Project Manager Steve Fisher says their focus is to put the disabled community right in charge and central to the support they receive. To do this, he’s joined Karen Harvey and other passionate people to create a team that’s driven to enable better lives for disabled people and their support workers.

They’ve spent the past six months creating these three micro credentials. The qualifications are made of existing resources across the network and the team’s job is to fill in the gaps to create something that’s helpful and enduring.

Steve says the team have adopted an agile approach to working together, something Careerforce has moved to. He says this project management style focuses on the final product, rather than getting caught up in administration. Steve has the overall responsibility and says less time writing reports means more time for him to be in the action.

The group is not only spread out over organisations but geographically too.
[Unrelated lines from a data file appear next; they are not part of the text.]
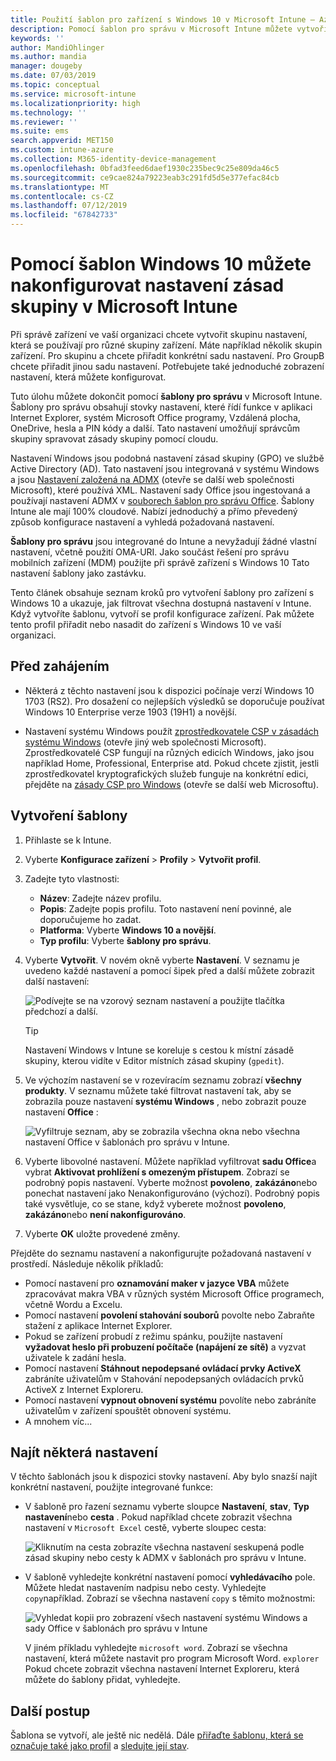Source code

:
 ```yaml
---
title: Použití šablon pro zařízení s Windows 10 v Microsoft Intune – Azure | Microsoft Docs
description: Pomocí šablon pro správu v Microsoft Intune můžete vytvořit skupiny nastavení pro zařízení s Windows 10. Tato nastavení použijte v profilu konfigurace zařízení k řízení programů Office, zabezpečení funkcí v Internet Exploreru, řízení přístupu k OneDrivu, použití funkcí vzdálené plochy, povolení automatického přehrání, nastavení řízení spotřeby, používání tisku HTTP, použití různých možnosti přihlášení uživatele a řízení velikosti protokolu událostí.
keywords: ''
author: MandiOhlinger
ms.author: mandia
manager: dougeby
ms.date: 07/03/2019
ms.topic: conceptual
ms.service: microsoft-intune
ms.localizationpriority: high
ms.technology: ''
ms.reviewer: ''
ms.suite: ems
search.appverid: MET150
ms.custom: intune-azure
ms.collection: M365-identity-device-management
ms.openlocfilehash: 0bfad3feed6daef1930c235bec9c25e809da46c5
ms.sourcegitcommit: ce9cae824a79223eab3c291fd5d5e377efac84cb
ms.translationtype: MT
ms.contentlocale: cs-CZ
ms.lasthandoff: 07/12/2019
ms.locfileid: "67842733"
---
```

# <a name="use-windows-10-templates-to-configure-group-policy-settings-in-microsoft-intune"></a>Pomocí šablon Windows 10 můžete nakonfigurovat nastavení zásad skupiny v Microsoft Intune

Při správě zařízení ve vaší organizaci chcete vytvořit skupinu nastavení, která se používají pro různé skupiny zařízení. Máte například několik skupin zařízení. Pro skupinu a chcete přiřadit konkrétní sadu nastavení. Pro GroupB chcete přiřadit jinou sadu nastavení. Potřebujete také jednoduché zobrazení nastavení, která můžete konfigurovat.

Tuto úlohu můžete dokončit pomocí **šablony pro správu** v Microsoft Intune. Šablony pro správu obsahují stovky nastavení, které řídí funkce v aplikaci Internet Explorer, systém Microsoft Office programy, Vzdálená plocha, OneDrive, hesla a PIN kódy a další. Tato nastavení umožňují správcům skupiny spravovat zásady skupiny pomocí cloudu.

Nastavení Windows jsou podobná nastavení zásad skupiny (GPO) ve službě Active Directory (AD). Tato nastavení jsou integrovaná v systému Windows a jsou [Nastavení založená na ADMX](https://docs.microsoft.com/windows/client-management/mdm/understanding-admx-backed-policies) (otevře se další web společnosti Microsoft), které používá XML. Nastavení sady Office jsou ingestovaná a používají nastavení ADMX v [souborech šablon pro správu Office](https://www.microsoft.com/download/details.aspx?id=49030). Šablony Intune ale mají 100% cloudové. Nabízí jednoduchý a přímo převedený způsob konfigurace nastavení a vyhledá požadovaná nastavení.

**Šablony pro správu** jsou integrované do Intune a nevyžadují žádné vlastní nastavení, včetně použití OMA-URI. Jako součást řešení pro správu mobilních zařízení (MDM) použijte při správě zařízení s Windows 10 Tato nastavení šablony jako zastávku.

Tento článek obsahuje seznam kroků pro vytvoření šablony pro zařízení s Windows 10 a ukazuje, jak filtrovat všechna dostupná nastavení v Intune. Když vytvoříte šablonu, vytvoří se profil konfigurace zařízení. Pak můžete tento profil přiřadit nebo nasadit do zařízení s Windows 10 ve vaší organizaci.

## <a name="before-you-begin"></a>Před zahájením

- Některá z těchto nastavení jsou k dispozici počínaje verzí Windows 10 1703 (RS2). Pro dosažení co nejlepších výsledků se doporučuje používat Windows 10 Enterprise verze 1903 (19H1) a novější.

- Nastavení systému Windows použít [zprostředkovatele CSP v zásadách systému Windows](https://docs.microsoft.com/windows/client-management/mdm/policy-configuration-service-provider#admx-backed-policies) (otevře jiný web společnosti Microsoft). Zprostředkovatelé CSP fungují na různých edicích Windows, jako jsou například Home, Professional, Enterprise atd. Pokud chcete zjistit, jestli zprostředkovatel kryptografických služeb funguje na konkrétní edici, přejděte na [zásady CSP pro Windows](https://docs.microsoft.com/windows/client-management/mdm/policy-configuration-service-provider#admx-backed-policies) (otevře se další web Microsoftu).

## <a name="create-a-template"></a>Vytvoření šablony

1. Přihlaste [](https://go.microsoft.com/fwlink/?linkid=2090973)se k Intune.
2. Vyberte **Konfigurace zařízení** > **Profily** > **Vytvořit profil**.
3. Zadejte tyto vlastnosti:

    - **Název**: Zadejte název profilu.
    - **Popis**: Zadejte popis profilu. Toto nastavení není povinné, ale doporučujeme ho zadat.
    - **Platforma**: Vyberte **Windows 10 a novější**.
    - **Typ profilu**: Vyberte **šablony pro správu**.

4. Vyberte **Vytvořit**. V novém okně vyberte **Nastavení**. V seznamu je uvedeno každé nastavení a pomocí šipek před a další můžete zobrazit další nastavení:

    ![Podívejte se na vzorový seznam nastavení a použijte tlačítka předchozí a další.](./media/administrative-templates-windows/administrative-templates-sample-settings-list.png)

    > [!TIP]
    > Nastavení Windows v Intune se koreluje s cestou k místní zásadě skupiny, kterou vidíte v Editor místních zásad skupiny (`gpedit`).

5. Ve výchozím nastavení se v rozevíracím seznamu zobrazí **všechny produkty**. V seznamu můžete také filtrovat nastavení tak, aby se zobrazila pouze nastavení **systému Windows** , nebo zobrazit pouze nastavení **Office** :

    ![Vyfiltruje seznam, aby se zobrazila všechna okna nebo všechna nastavení Office v šablonách pro správu v Intune.](./media/administrative-templates-windows/administrative-templates-choose-windows-office-all-products.png)

6. Vyberte libovolné nastavení. Můžete například vyfiltrovat **sadu Office**a vybrat **Aktivovat prohlížení s omezeným přístupem**. Zobrazí se podrobný popis nastavení. Vyberte možnost **povoleno**, **zakázáno**nebo ponechat nastavení jako Nenakonfigurováno (výchozí). Podrobný popis také vysvětluje, co se stane, když vyberete možnost **povoleno**, **zakázáno**nebo **není nakonfigurováno**.
7. Vyberte **OK** uložte provedené změny.

Přejděte do seznamu nastavení a nakonfigurujte požadovaná nastavení v prostředí. Následuje několik příkladů:

- Pomocí nastavení pro **oznamování maker v jazyce VBA** můžete zpracovávat makra VBA v různých systém Microsoft Office programech, včetně Wordu a Excelu.
- Pomocí nastavení **povolení stahování souborů** povolte nebo Zabraňte stažení z aplikace Internet Explorer.
- Pokud se zařízení probudí z režimu spánku, použijte nastavení **vyžadovat heslo při probuzení počítače (napájení ze sítě)** a vyzvat uživatele k zadání hesla.
- Pomocí nastavení **Stáhnout nepodepsané ovládací prvky ActiveX** zabráníte uživatelům v Stahování nepodepsaných ovládacích prvků ActiveX z Internet Exploreru.
- Pomocí nastavení **vypnout obnovení systému** povolíte nebo zabráníte uživatelům v zařízení spouštět obnovení systému.
- A mnohem víc...

## <a name="find-some-settings"></a>Najít některá nastavení

V těchto šablonách jsou k dispozici stovky nastavení. Aby bylo snazší najít konkrétní nastavení, použijte integrované funkce:

- V šabloně pro řazení seznamu vyberte sloupce **Nastavení**, **stav**, **Typ nastavení**nebo **cesta** . Pokud například chcete zobrazit všechna  nastavení v `Microsoft Excel` cestě, vyberte sloupec cesta:

  ![Kliknutím na cesta zobrazíte všechna nastavení seskupená podle zásad skupiny nebo cesty k ADMX v šablonách pro správu v Intune.](./media/administrative-templates-windows/path-filter-shows-excel-options.png)

- V šabloně vyhledejte konkrétní nastavení pomocí **vyhledávacího** pole. Můžete hledat nastavením nadpisu nebo cesty. Vyhledejte `copy`například. Zobrazí se všechna nastavení `copy` s těmito možnostmi:

  ![Vyhledat kopii pro zobrazení všech nastavení systému Windows a sady Office v šablonách pro správu v Intune](./media/administrative-templates-windows/search-copy-settings.png) 

  V jiném příkladu vyhledejte `microsoft word`. Zobrazí se všechna nastavení, která můžete nastavit pro program Microsoft Word. `explorer` Pokud chcete zobrazit všechna nastavení Internet Exploreru, která můžete do šablony přidat, vyhledejte.

## <a name="next-steps"></a>Další postup

Šablona se vytvoří, ale ještě nic nedělá. Dále [přiřaďte šablonu, která se označuje také jako profil](device-profile-assign.md) a [sledujte její stav](device-profile-monitor.md).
Steve says people like Karen have brought a different perspective to their work and so far, it’s been successful. He says this work is a good opportunity to know more people in the network and work with each other, not against each other.
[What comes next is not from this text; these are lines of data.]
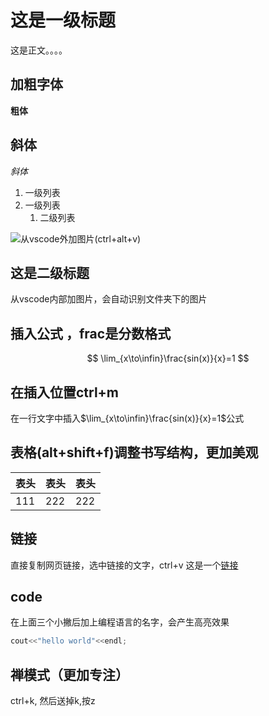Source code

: # 这是一级标题
这是正文。。。。  
## 加粗字体 
 **粗体**
## 斜体 
*斜体*

1. 一级列表
2. 一级列表
   1. 二级列表

![](2023-07-24-21-10-41.png)从vscode外加图片(ctrl+alt+v)
## 这是二级标题
从vscode内部加图片，![]()会自动识别文件夹下的图片

## 插入公式  ，frac是分数格式
$$
\lim_{x\to\infin}\frac{sin(x)}{x}=1
$$
## 在插入位置ctrl+m
在一行文字中插入$\lim_{x\to\infin}\frac{sin(x)}{x}=1$公式

## 表格(alt+shift+f)调整书写结构，更加美观
| 表头 | 表头 | 表头 |
| ---- | ---- | ---- |
| 111  | 222  | 222  |

## 链接
直接复制网页链接，选中链接的文字，ctrl+v
这是一个[链接](https://www.baidu.com/)

## code
在上面三个小撇后加上编程语言的名字，会产生高亮效果
```c++
cout<<"hello world"<<endl;
```

## 禅模式（更加专注）
ctrl+k, 然后送掉k,按z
Karen says she’s enjoyed looking at different approaches to education delivery and this project has given her confidence that vocational opportunities are going in the right direction.

Steve says the help of everyone involved, especially the Careerforce Disability Advisory Group has been invaluable.
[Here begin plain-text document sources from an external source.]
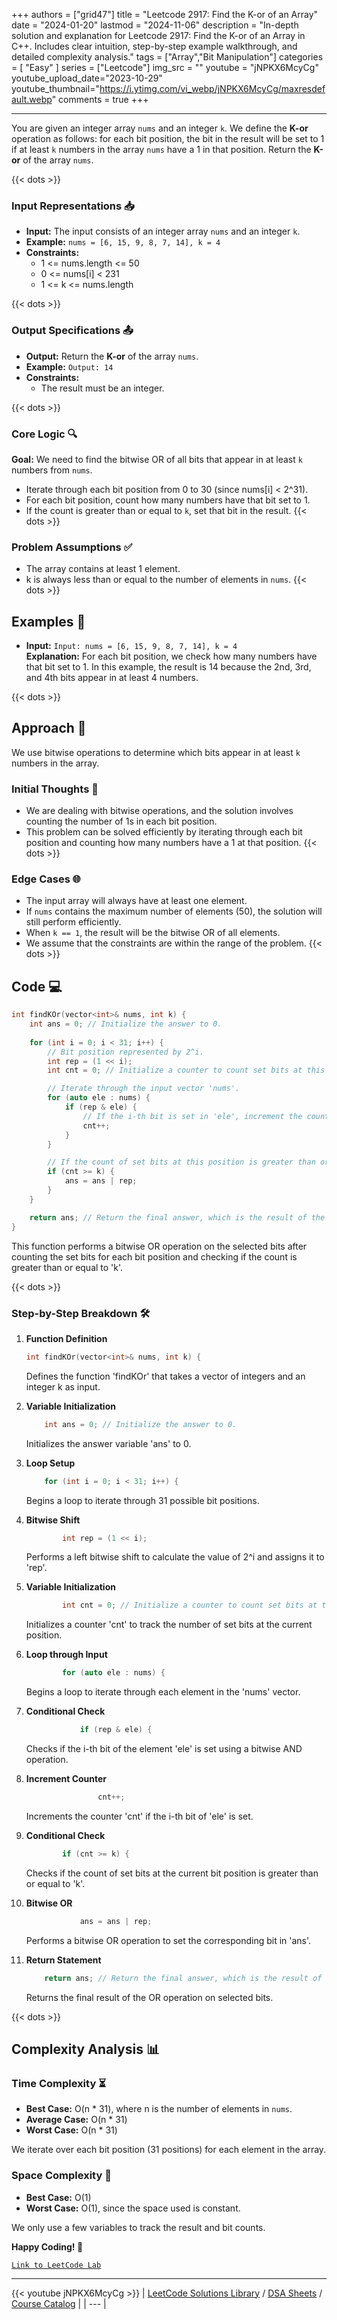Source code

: 
+++
authors = ["grid47"]
title = "Leetcode 2917: Find the K-or of an Array"
date = "2024-01-20"
lastmod = "2024-11-06"
description = "In-depth solution and explanation for Leetcode 2917: Find the K-or of an Array in C++. Includes clear intuition, step-by-step example walkthrough, and detailed complexity analysis."
tags = ["Array","Bit Manipulation"]
categories = [
    "Easy"
]
series = ["Leetcode"]
img_src = ""
youtube = "jNPKX6McyCg"
youtube_upload_date="2023-10-29"
youtube_thumbnail="https://i.ytimg.com/vi_webp/jNPKX6McyCg/maxresdefault.webp"
comments = true
+++



---
You are given an integer array `nums` and an integer `k`. We define the **K-or** operation as follows: for each bit position, the bit in the result will be set to 1 if at least `k` numbers in the array `nums` have a 1 in that position. Return the **K-or** of the array `nums`.
<!--more-->
{{< dots >}}
### Input Representations 📥
- **Input:** The input consists of an integer array `nums` and an integer `k`.
- **Example:** `nums = [6, 15, 9, 8, 7, 14], k = 4`
- **Constraints:**
	- 1 <= nums.length <= 50
	- 0 <= nums[i] < 231
	- 1 <= k <= nums.length

{{< dots >}}
### Output Specifications 📤
- **Output:** Return the **K-or** of the array `nums`.
- **Example:** `Output: 14`
- **Constraints:**
	- The result must be an integer.

{{< dots >}}
### Core Logic 🔍
**Goal:** We need to find the bitwise OR of all bits that appear in at least `k` numbers from `nums`.

- Iterate through each bit position from 0 to 30 (since nums[i] < 2^31).
- For each bit position, count how many numbers have that bit set to 1.
- If the count is greater than or equal to `k`, set that bit in the result.
{{< dots >}}
### Problem Assumptions ✅
- The array contains at least 1 element.
- k is always less than or equal to the number of elements in `nums`.
{{< dots >}}
## Examples 🧩
- **Input:** `Input: nums = [6, 15, 9, 8, 7, 14], k = 4`  \
  **Explanation:** For each bit position, we check how many numbers have that bit set to 1. In this example, the result is 14 because the 2nd, 3rd, and 4th bits appear in at least 4 numbers.

{{< dots >}}
## Approach 🚀
We use bitwise operations to determine which bits appear in at least `k` numbers in the array.

### Initial Thoughts 💭
- We are dealing with bitwise operations, and the solution involves counting the number of 1s in each bit position.
- This problem can be solved efficiently by iterating through each bit position and counting how many numbers have a 1 at that position.
{{< dots >}}
### Edge Cases 🌐
- The input array will always have at least one element.
- If `nums` contains the maximum number of elements (50), the solution will still perform efficiently.
- When `k == 1`, the result will be the bitwise OR of all elements.
- We assume that the constraints are within the range of the problem.
{{< dots >}}
## Code 💻
```cpp
int findKOr(vector<int>& nums, int k) {
    int ans = 0; // Initialize the answer to 0.
    
    for (int i = 0; i < 31; i++) {
        // Bit position represented by 2^i.
        int rep = (1 << i); 
        int cnt = 0; // Initialize a counter to count set bits at this position.

        // Iterate through the input vector 'nums'.
        for (auto ele : nums) {
            if (rep & ele) {
                // If the i-th bit is set in 'ele', increment the count.
                cnt++;
            }
        }

        // If the count of set bits at this position is greater than or equal to 'k', set the corresponding bit in the answer.
        if (cnt >= k) {
            ans = ans | rep;
        }
    }

    return ans; // Return the final answer, which is the result of the OR operation on selected bits.
}
```

This function performs a bitwise OR operation on the selected bits after counting the set bits for each bit position and checking if the count is greater than or equal to 'k'.

{{< dots >}}
### Step-by-Step Breakdown 🛠️
1. **Function Definition**
	```cpp
	int findKOr(vector<int>& nums, int k) {
	```
	Defines the function 'findKOr' that takes a vector of integers and an integer k as input.

2. **Variable Initialization**
	```cpp
	    int ans = 0; // Initialize the answer to 0.
	```
	Initializes the answer variable 'ans' to 0.

3. **Loop Setup**
	```cpp
	    for (int i = 0; i < 31; i++) {
	```
	Begins a loop to iterate through 31 possible bit positions.

4. **Bitwise Shift**
	```cpp
	        int rep = (1 << i); 
	```
	Performs a left bitwise shift to calculate the value of 2^i and assigns it to 'rep'.

5. **Variable Initialization**
	```cpp
	        int cnt = 0; // Initialize a counter to count set bits at this position.
	```
	Initializes a counter 'cnt' to track the number of set bits at the current position.

6. **Loop through Input**
	```cpp
	        for (auto ele : nums) {
	```
	Begins a loop to iterate through each element in the 'nums' vector.

7. **Conditional Check**
	```cpp
	            if (rep & ele) {
	```
	Checks if the i-th bit of the element 'ele' is set using a bitwise AND operation.

8. **Increment Counter**
	```cpp
	                cnt++;
	```
	Increments the counter 'cnt' if the i-th bit of 'ele' is set.

9. **Conditional Check**
	```cpp
	        if (cnt >= k) {
	```
	Checks if the count of set bits at the current bit position is greater than or equal to 'k'.

10. **Bitwise OR**
	```cpp
	            ans = ans | rep;
	```
	Performs a bitwise OR operation to set the corresponding bit in 'ans'.

11. **Return Statement**
	```cpp
	    return ans; // Return the final answer, which is the result of the OR operation on selected bits.
	```
	Returns the final result of the OR operation on selected bits.

{{< dots >}}
## Complexity Analysis 📊
### Time Complexity ⏳
- **Best Case:** O(n * 31), where n is the number of elements in `nums`.
- **Average Case:** O(n * 31)
- **Worst Case:** O(n * 31)

We iterate over each bit position (31 positions) for each element in the array.

### Space Complexity 💾
- **Best Case:** O(1)
- **Worst Case:** O(1), since the space used is constant.

We only use a few variables to track the result and bit counts.

**Happy Coding! 🎉**


[`Link to LeetCode Lab`](https://leetcode.com/problems/find-the-k-or-of-an-array/description/)

---
{{< youtube jNPKX6McyCg >}}
| [LeetCode Solutions Library](https://grid47.xyz/leetcode/) / [DSA Sheets](https://grid47.xyz/sheets/) / [Course Catalog](https://grid47.xyz/courses/) |
| --- |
The micro credentials are to be submitted to NZQA in about a month, from there the approval process will take three weeks.

Te Turuturu provides opportunity to connect with ADI mahi

The Academic Delivery and Innovation team is keen to provide regular opportunities for the network to connect and discuss mahi underway across the motu. A series of online hui, Te Turuturu, is open for all network members to join.

Read more here

Operating Model: Design workshops and timelines

In late December, the Operating Model was split into four workstreams: Delivery, Accelerating Enabling Functions, early mover ITPs and Work Based Learning (WBL) Transition. This month, the Operating Model Programme Team working on the four workstreams are holding small design hui with groups of people across Te Pūkenga.

These hui are how we will design and develop options that Te Pūkenga can choose to implement for our new vocational education network. This mahi includes developing organisational models, regional networks and ako networks.

These hui are a part of the broader Operating Model design process. They help gather information and test concepts. These hui are not consultation. Consultation is a formal type of feedback process that will happen mid-year.

This week, Te Pūkenga Executive Leadership Team met with the Operating Model Team for a four-day design sprint focused primarily on the Delivery workstream. Four days is a significant investment of time, which is a signal of how important this mahi is and reflects ELT’s commitment to getting this right.

The other design hui are scheduled over the next few weeks. Some scheduled hui include the regular monthly subsidiary Chief Executives meetings, and the Operating Model Working Group on 11 and 18 March.

Operating Model: Timelines

The Operating Model Team are also revising timelines, and confirming what is being consulted on, with who and when. There are a lot of options to work through and we are committed to being clear on who will be involved at each step.

This is a change to the way things worked last year when there was engagement on high-level concepts. Stephen Town mentioned this in the last edition of Ngā Taipitopito.

“Moving to a more practical phase means that we will be having conversations with smaller groups of people across the organisation and subsidiaries to inform the practical design and delivery of each workstream.  These conversations will be more targeted than last year’s engagement.”   

The work on timelines is informed by last year’s engagement and the commitments we made, along with the decision to adapt how we deliver the Operating Model through the four workstreams in December.

We will share these timelines that will include consultation dates as soon as possible.